Now I look back at myself as I was then and think, “You stupid bitch.” We’ve been stuck in our homes for months now, and even the most introverted among us are starting to long for physical contact with another human. While I have no plans to go out and about until quarantine is officially lifted, I have officially reached my “restless, irritable and discontent” quota for the year.
I miss doing things! I miss so many things. So, until a vaccine provides us with the freedom we so desperately crave, I’ll just go ahead and list out all of the things I miss doing when the world isn’t ending:
- Going to the gym. God, remember how fun that was? Actually, my gym owner is probably a Trump supporter and constantly harangues everybody to put their weights back (which of course I do every time because I’m not a mallard). But he’s also a silver fox, so I forgive him for his bad attitude because have you seen his arms? Also he has a weirdly hot nephew as well who seems to be affiliated with the gym in some way…? It’s a mystery, but one that I’ll have to wait until things reopen to solve.
- Going to coffee shops. Ugh, remember lattes?
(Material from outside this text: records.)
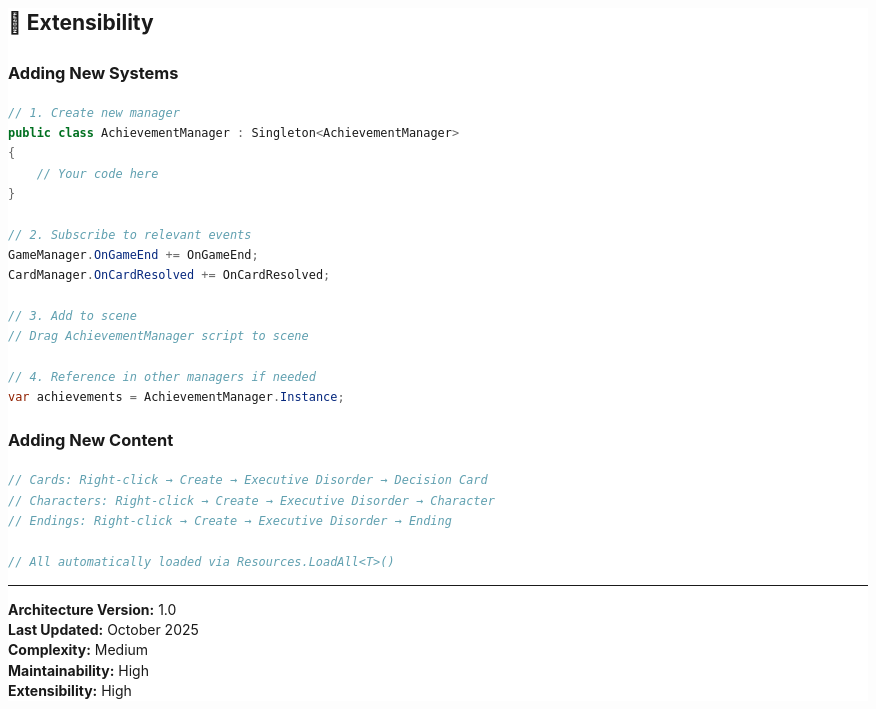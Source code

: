 
## 🚀 Extensibility

### Adding New Systems

```csharp
// 1. Create new manager
public class AchievementManager : Singleton<AchievementManager>
{
    // Your code here
}

// 2. Subscribe to relevant events
GameManager.OnGameEnd += OnGameEnd;
CardManager.OnCardResolved += OnCardResolved;

// 3. Add to scene
// Drag AchievementManager script to scene

// 4. Reference in other managers if needed
var achievements = AchievementManager.Instance;
```

### Adding New Content

```csharp
// Cards: Right-click → Create → Executive Disorder → Decision Card
// Characters: Right-click → Create → Executive Disorder → Character
// Endings: Right-click → Create → Executive Disorder → Ending

// All automatically loaded via Resources.LoadAll<T>()
```

---

**Architecture Version:** 1.0  
**Last Updated:** October 2025  
**Complexity:** Medium  
**Maintainability:** High  
**Extensibility:** High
The taste and the texture and the way that you always forgot to say you wanted it iced (whoops!). They were such a divine treat. Sure, the cafe on the end of my street is open for to go lattes, but it’s not the same. Drinking a latte in a to-go cup on my couch while I stare at the fresh flowers I just bought for myself (because my mom bought me that vase and told me to “freshen things up”) is totally not the same as sitting and drinking it in the cafe (mom was right about the flowers, though).
- Hanging out with friends. I miss going into the cafe I used to work at to see my old friends and delight at the fact that Victoria got new bangs. Now I just have to settle for seeing the bangs on Zoom! Those bangs don’t sparkle nearly as much as they do when you’re going to late night Canter’s dinners and eating those tasteless yet weirdly spicy pickles and trying Matzo ball soup for the first time and pretending that you actually liked it. Now I just eat delicious food that I cooked myself, sit on my couch and watch Buffy the Vampire Slayer (which is nice, but Sarah Michelle Geller isn’t really my friend. Yet.)
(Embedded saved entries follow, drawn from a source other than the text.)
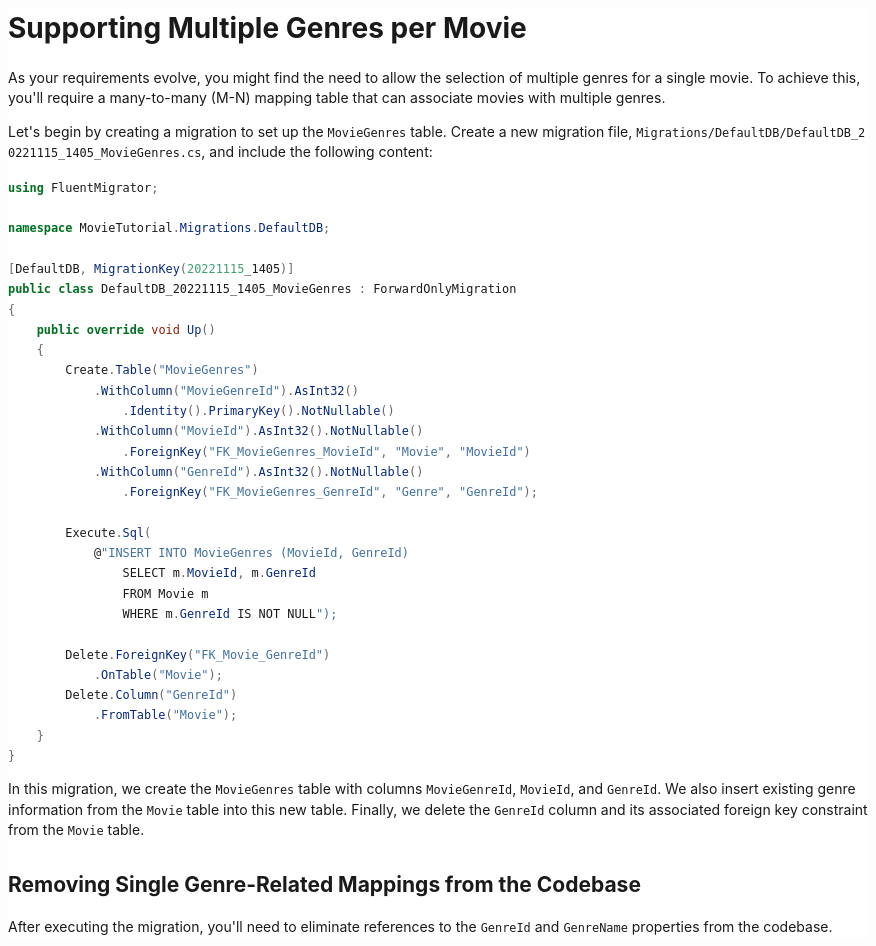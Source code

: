 # Supporting Multiple Genres per Movie

As your requirements evolve, you might find the need to allow the selection of multiple genres for a single movie. To achieve this, you'll require a many-to-many (M-N) mapping table that can associate movies with multiple genres.

<video alt="Multiple Genres per Movie Animation" controls>
  <source src="img/08-multiple-genres-per-movie.mp4" type="video/mp4">
</video>

Let's begin by creating a migration to set up the `MovieGenres` table. Create a new migration file, `Migrations/DefaultDB/DefaultDB_20221115_1405_MovieGenres.cs`, and include the following content:

```csharp
using FluentMigrator;

namespace MovieTutorial.Migrations.DefaultDB;

[DefaultDB, MigrationKey(20221115_1405)]
public class DefaultDB_20221115_1405_MovieGenres : ForwardOnlyMigration
{
    public override void Up()
    {
        Create.Table("MovieGenres")
            .WithColumn("MovieGenreId").AsInt32()
                .Identity().PrimaryKey().NotNullable()
            .WithColumn("MovieId").AsInt32().NotNullable()
                .ForeignKey("FK_MovieGenres_MovieId", "Movie", "MovieId")
            .WithColumn("GenreId").AsInt32().NotNullable()
                .ForeignKey("FK_MovieGenres_GenreId", "Genre", "GenreId");

        Execute.Sql(
            @"INSERT INTO MovieGenres (MovieId, GenreId) 
                SELECT m.MovieId, m.GenreId 
                FROM Movie m 
                WHERE m.GenreId IS NOT NULL");

        Delete.ForeignKey("FK_Movie_GenreId")
            .OnTable("Movie");
        Delete.Column("GenreId")
            .FromTable("Movie");
    }
}
```

In this migration, we create the `MovieGenres` table with columns `MovieGenreId`, `MovieId`, and `GenreId`. We also insert existing genre information from the `Movie` table into this new table. Finally, we delete the `GenreId` column and its associated foreign key constraint from the `Movie` table.

## Removing Single Genre-Related Mappings from the Codebase

After executing the migration, you'll need to eliminate references to the `GenreId` and `GenreName` properties from the codebase.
- Kissing boys. Boys! Remember them? Me neither! It’s been forever since I’ve indulged in romance. Sure, we’ve all made eyes with that stranger from beneath our mask on our daily quarantine walk (those lashes spoke a thousand words). But romance is put on hold while we’re all staying six feet apart (I would rather forego men altogether than go on a Zoom date with a stranger). I’ll just have to settle for Instagram flirtations and drooling over Sarah Michelle Gellar’s boyfriends in Buffy (to quote my mother, “Buffy’s a little ho!”)
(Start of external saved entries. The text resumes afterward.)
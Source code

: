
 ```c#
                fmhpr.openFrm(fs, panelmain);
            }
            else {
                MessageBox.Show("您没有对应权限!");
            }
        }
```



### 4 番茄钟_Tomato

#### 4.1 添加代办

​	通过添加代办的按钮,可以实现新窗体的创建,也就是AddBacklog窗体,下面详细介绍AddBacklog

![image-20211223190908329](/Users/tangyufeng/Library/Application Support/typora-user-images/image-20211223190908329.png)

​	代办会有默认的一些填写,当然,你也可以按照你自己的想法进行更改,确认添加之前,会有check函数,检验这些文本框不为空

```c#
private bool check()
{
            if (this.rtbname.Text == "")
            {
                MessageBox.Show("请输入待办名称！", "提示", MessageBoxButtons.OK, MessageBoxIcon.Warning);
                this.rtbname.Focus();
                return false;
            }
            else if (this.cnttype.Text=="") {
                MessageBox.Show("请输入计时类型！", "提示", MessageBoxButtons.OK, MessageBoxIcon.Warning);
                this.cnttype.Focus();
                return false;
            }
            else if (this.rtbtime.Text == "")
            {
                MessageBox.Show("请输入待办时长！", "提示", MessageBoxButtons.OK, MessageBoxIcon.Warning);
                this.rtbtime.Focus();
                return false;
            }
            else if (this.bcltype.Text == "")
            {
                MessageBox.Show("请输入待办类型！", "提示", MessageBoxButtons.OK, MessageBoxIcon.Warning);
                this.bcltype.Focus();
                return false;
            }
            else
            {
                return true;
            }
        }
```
- Touching your face. Who am I kidding? I still do this.
- Going out to eat. Okay, so maybe I didn’t go out to eat all that often even when the world wasn’t shut down. But still, there was that occasional time my friend Jess would invite me out to dinner and we would get pasta. God, those were good times. Pasta just doesn’t taste the same when I cook it for myself (speaking of Jess, I need to call her, she’s such a good friend… she’d probably be down to order takeout pasta and eat it over zoom… but it won’t compare to eating it in the restaurant… they bring it out piping hot and the restaurant is also super dark, which means that you can’t see the menu, but then Jess can’t see that I spilled spaghetti sauce on my shirt, so everyone’s a winner).
One day I will do these things again. Until then, I will write about them and continue to make my way through television shows from the late 90’s.